# How soon did home doppler work?



## oceandreams

If anyone has one of those home dopplers, how soon could you hear a heartbeat? I'm getting nervous, and thinking about renting one.


----------



## MadamRose

I got a doppler, not even one as they use in the hsopital and it picked up heartbeats at 13weeks. Dont try and use it much before 12 as you probverly wouldnt get any thing and would get worried


----------



## Samemka

I found LOs heartbeat at 9 weeks exactly but it was VERY difficult and I'd find it then lose it again and not be able to find it again, so I think it was pot luck. I found it again at 10 weeks and from about 10 1/2 weeks I could find it everytime, but thats probably cos I know where to look now.


----------



## lori

I found the heartbeat consistently from 9 weeks on, but it's very normal not to hear it until weeks later. I may have been lucky for a few reasons: 1) I used to work in L&D, so have lots of experience using dopplers and finding the heartbeat at various stages, and 2) I'm fairly slim (or at least I was until a few weeks ago). 

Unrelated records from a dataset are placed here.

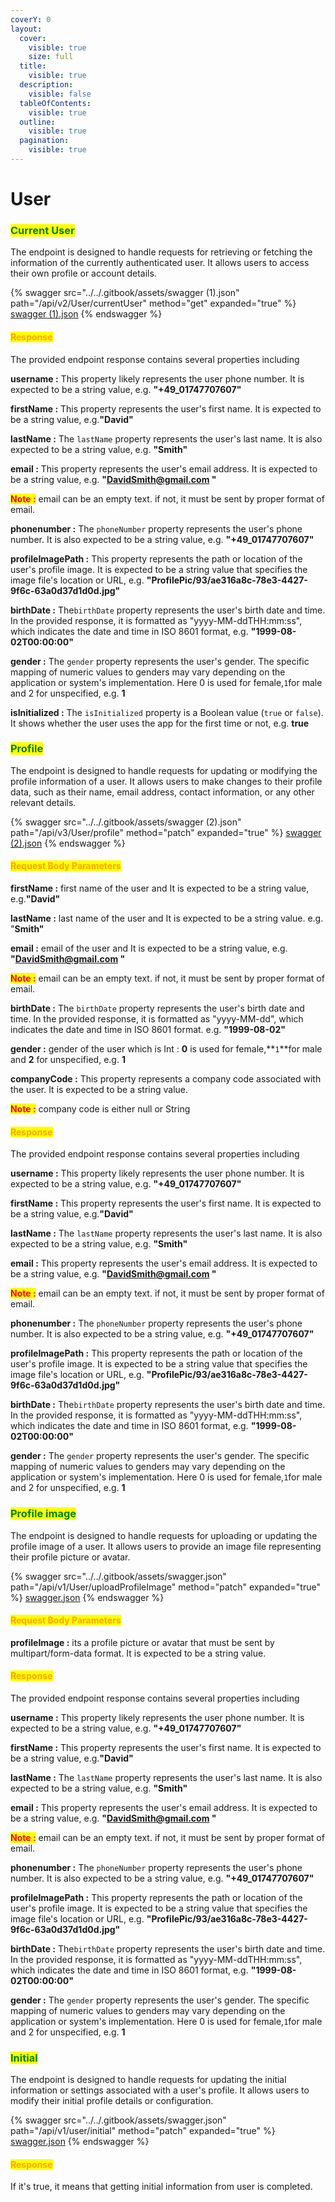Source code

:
 ```yaml
---
coverY: 0
layout:
  cover:
    visible: true
    size: full
  title:
    visible: true
  description:
    visible: false
  tableOfContents:
    visible: true
  outline:
    visible: true
  pagination:
    visible: true
---
```


# User

### <mark style="color:green;">**Current User**</mark>&#x20;

The endpoint is designed to handle requests for retrieving or fetching the information of the currently authenticated user. It allows users to access their own profile or account details.

{% swagger src="../../.gitbook/assets/swagger (1).json" path="/api/v2/User/currentUser" method="get" expanded="true" %}
[swagger (1).json](<../../.gitbook/assets/swagger (1).json>)
{% endswagger %}

#### <mark style="color:orange;">**Response**</mark>

The provided endpoint response contains several properties including&#x20;

**username :** This property likely represents the user phone number. It is expected to be a string value, e.g. **"+49\_01747707607"**

**firstName :** This property represents the user's first name. It is expected to be a string value, e.g.**"David"**

**lastName :** The `lastName` property represents the user's last name. It is also expected to be a string value, e.g. **"Smith"**

**email :** This property represents the user's email address. It is expected to be a string value, e.g. **"DavidSmith@gmail.com "**

<mark style="color:red;">**Note :**</mark> email can be an empty text. if not, it must be sent by proper format of email.

**phonenumber :** The `phoneNumber` property represents the user's phone number. It is also expected to be a string value, e.g. **"+49\_01747707607"**

**profileImagePath :** This property represents the path or location of the user's profile image. It is expected to be a string value that specifies the image file's location or URL, e.g. **"ProfilePic/93/ae316a8c-78e3-4427-9f6c-63a0d37d1d0d.jpg"**

**birthDate :** The`birthDate` property represents the user's birth date and time. In the provided response, it is formatted as "yyyy-MM-ddTHH:mm:ss", which indicates the date and time in ISO 8601 format, e.g. **"1999-08-02T00:00:00"**

**gender :** The `gender` property represents the user's gender. The specific mapping of numeric values to genders may vary depending on the application or system's implementation. Here 0 is used for female,`1`for male and 2 for unspecified, e.g. **1**

**isInitialized :** The `isInitialized` property is a Boolean value (`true` or `false`). It shows whether the user uses the app for the first time or not, e.g. **true**



### <mark style="color:green;">**Profile**</mark>

The endpoint is designed to handle requests for updating or modifying the profile information of a user. It allows users to make changes to their profile data, such as their name, email address, contact information, or any other relevant details.

{% swagger src="../../.gitbook/assets/swagger (2).json" path="/api/v3/User/profile" method="patch" expanded="true" %}
[swagger (2).json](<../../.gitbook/assets/swagger (2).json>)
{% endswagger %}

#### <mark style="color:orange;">Request Body Parameters</mark>

**firstName :** first name of the user and It is expected to be a string value, e.g.**"David"**

**lastName :** last name of the user and It is expected to be a string value. e.g. "**Smith"**

**email :** email of the user and It is expected to be a string value, e.g. **"DavidSmith@gmail.com "**

<mark style="color:red;">**Note :**</mark> email can be an empty text. if not, it must be sent by proper format of email.

**birthDate :** The `birthDate` property represents the user's birth date and time. In the provided response, it is formatted as "yyyy-MM-dd", which indicates the date and time in ISO 8601 format. e.g. **"1999-08-02"**

**gender :** gender of the user which is Int :  **0** is used for female,**`1`**for male and **2** for unspecified, e.g. **1**

**companyCode :** This property represents a company code associated with the user. It is expected to be a string value.&#x20;

<mark style="color:red;">**Note :**</mark> company code is either null or String

#### <mark style="color:orange;">**Response**</mark>

The provided endpoint response contains several properties including&#x20;

**username :** This property likely represents the user phone number. It is expected to be a string value, e.g. **"+49\_01747707607"**

**firstName :** This property represents the user's first name. It is expected to be a string value, e.g.**"David"**

**lastName :** The `lastName` property represents the user's last name. It is also expected to be a string value, e.g. **"Smith"**

**email :** This property represents the user's email address. It is expected to be a string value, e.g. **"DavidSmith@gmail.com "**

<mark style="color:red;">**Note :**</mark> email can be an empty text. if not, it must be sent by proper format of email.

**phonenumber :** The `phoneNumber` property represents the user's phone number. It is also expected to be a string value, e.g. **"+49\_01747707607"**

**profileImagePath :** This property represents the path or location of the user's profile image. It is expected to be a string value that specifies the image file's location or URL, e.g. **"ProfilePic/93/ae316a8c-78e3-4427-9f6c-63a0d37d1d0d.jpg"**

**birthDate :** The`birthDate` property represents the user's birth date and time. In the provided response, it is formatted as "yyyy-MM-ddTHH:mm:ss", which indicates the date and time in ISO 8601 format, e.g. **"1999-08-02T00:00:00"**

**gender :** The `gender` property represents the user's gender. The specific mapping of numeric values to genders may vary depending on the application or system's implementation. Here 0 is used for female,`1`for male and 2 for unspecified, e.g. **1**



### <mark style="color:green;">**Profile image**</mark>&#x20;

The endpoint is designed to handle requests for uploading or updating the profile image of a user. It allows users to provide an image file representing their profile picture or avatar.

{% swagger src="../../.gitbook/assets/swagger.json" path="/api/v1/User/uploadProfileImage" method="patch" expanded="true" %}
[swagger.json](../../.gitbook/assets/swagger.json)
{% endswagger %}

#### <mark style="color:orange;">Request Body Parameters</mark>

**profileImage :** its a profile picture or avatar that must be sent by multipart/form-data format. It is expected to be a string value.

#### <mark style="color:orange;">**Response**</mark>

The provided endpoint response contains several properties including

**username :** This property likely represents the user phone number. It is expected to be a string value, e.g. **"+49\_01747707607"**

**firstName :** This property represents the user's first name. It is expected to be a string value, e.g.**"David"**

**lastName :** The `lastName` property represents the user's last name. It is also expected to be a string value, e.g. **"Smith"**

**email :** This property represents the user's email address. It is expected to be a string value, e.g. **"DavidSmith@gmail.com "**

<mark style="color:red;">**Note :**</mark> email can be an empty text. if not, it must be sent by proper format of email.

**phonenumber :** The `phoneNumber` property represents the user's phone number. It is also expected to be a string value, e.g. **"+49\_01747707607"**

**profileImagePath :** This property represents the path or location of the user's profile image. It is expected to be a string value that specifies the image file's location or URL, e.g. **"ProfilePic/93/ae316a8c-78e3-4427-9f6c-63a0d37d1d0d.jpg"**

**birthDate :** The`birthDate` property represents the user's birth date and time. In the provided response, it is formatted as "yyyy-MM-ddTHH:mm:ss", which indicates the date and time in ISO 8601 format, e.g. **"1999-08-02T00:00:00"**

**gender :** The `gender` property represents the user's gender. The specific mapping of numeric values to genders may vary depending on the application or system's implementation. Here 0 is used for female,`1`for male and 2 for unspecified, e.g. **1**



### &#x20;<mark style="color:green;">**Initial**</mark>&#x20;

The endpoint is designed to handle requests for updating the initial information or settings associated with a user's profile. It allows users to modify their initial profile details or configuration.

{% swagger src="../../.gitbook/assets/swagger.json" path="/api/v1/user/initial" method="patch" expanded="true" %}
[swagger.json](../../.gitbook/assets/swagger.json)
{% endswagger %}

#### <mark style="color:orange;">**Response**</mark>

If it's true, it means that getting initial information from user is completed.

If you do decide to rent a doppler, I would suggest trying it when you have an appointment or ultrasound booked. My doctor picked it up with his doppler a few days before I was able to. When I tried at home after my appointment, I was disappointed but not stressed because I had just heard my bubs and knew that it was my technique and/or the doppler that was the problem. I had an ultrasound a few days later, and so I tried it again and SUCCESS! Once I found it, I was able to find it every time after that.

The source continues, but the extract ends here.